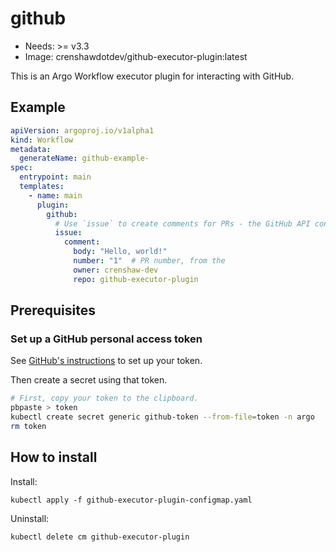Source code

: <!-- This is an auto-generated file. DO NOT EDIT -->
# github

* Needs: >= v3.3
* Image: crenshawdotdev/github-executor-plugin:latest

This is an Argo Workflow executor plugin for interacting with GitHub.

## Example

```yaml
apiVersion: argoproj.io/v1alpha1
kind: Workflow
metadata:
  generateName: github-example-
spec:
  entrypoint: main
  templates:
    - name: main
      plugin:
        github:
          # Use `issue` to create comments for PRs - the GitHub API considers PRs to be issues.
          issue:
            comment:
              body: "Hello, world!"
              number: "1"  # PR number, from the 
              owner: crenshaw-dev
              repo: github-executor-plugin
```

## Prerequisites

### Set up a GitHub personal access token

See [GitHub's instructions](https://docs.github.com/en/github/authenticating-to-github/creating-a-personal-access-token)
to set up your token.

Then create a secret using that token.

```bash
# First, copy your token to the clipboard.
pbpaste > token
kubectl create secret generic github-token --from-file=token -n argo
rm token
```

## How to install


Install:

    kubectl apply -f github-executor-plugin-configmap.yaml

Uninstall:
	
    kubectl delete cm github-executor-plugin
-------
◆ **Work to complete**
Wherever the string "from" appears in a line above, copy that line.

◆ **Output for this task**
              number: "1"  # PR number, from the 
kubectl create secret generic github-token --from-file=token -n argo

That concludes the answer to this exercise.